L'Oréal Paris Revitalift 10% Pure Vitamin C Face Serum

A 10% pure L-ascorbic acid serum in an opaque tube, for under $30. The form and packaging are right — which is more than most drugstore vitamin C can say.

At a glance

Texture — Lightweight serum

Key Active — L-ascorbic acid 10%

Best For — Dull, uneven skin tone on a budget

Price Tier — $$

Lightweight serum
Dull, uneven skin tone

What stands out

It is real L-ascorbic acid, listed high on the ingredient list, at a genuine 10%. That alone puts it ahead of a lot of pricier serums that quietly use a derivative.

The opaque tube is the right call. Vitamin C dies in air and light. Packaging is not a detail here — it is half the product.

Fragrance-free, hyaluronic acid for hydration, and widely available for under $30. For a first vitamin C serum, this is a sensible place to start.

Watch out for

It oxidizes. Users report yellowing within a couple of months. That is normal for L-ascorbic acid, but it means you are on a clock once you open it.

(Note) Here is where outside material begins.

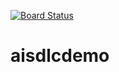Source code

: [![Board Status](https://dev.azure.com/bendevopsdemo/54db1cc3-d68c-417d-bfee-ea93e95c8ea8/dafe231f-c843-4f85-9983-f7b3301900f4/_apis/work/boardbadge/3073ba86-d8f5-45b7-8181-9c6a212969cb)](https://dev.azure.com/bendevopsdemo/54db1cc3-d68c-417d-bfee-ea93e95c8ea8/_boards/board/t/dafe231f-c843-4f85-9983-f7b3301900f4/Microsoft.RequirementCategory)
# aisdlcdemo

L'Oréal now sells a "12% + Vitamin E + Salicylic" version too, and is pushing it harder. Two Revitalift vitamin C serums now sit on the shelf with similar names. Check the label, not the brand name.

Pure L-ascorbic acid can sting on sensitive skin. That is the trade for using the evidence-backed form.

Texture is thin and runny, which some find hard to layer.

Key ingredients

💧 Hyaluronic Acid — hydrates
💧 Glycerin — locks in moisture
🍊 Vitamin C (10% pure) — brightens

Formulation Notes

Nothing exotic here, and that is a compliment. Ascorbic acid high in the list, an opaque tube, a silicone-and-glycerin base to carry it.

The persistent problem with L-ascorbic acid is that the pH that makes it work (under 3.5) is also the pH that irritates skin, and the water it needs to dissolve in is what destroys it. Every L-AA serum on the market is a compromise between those three facts.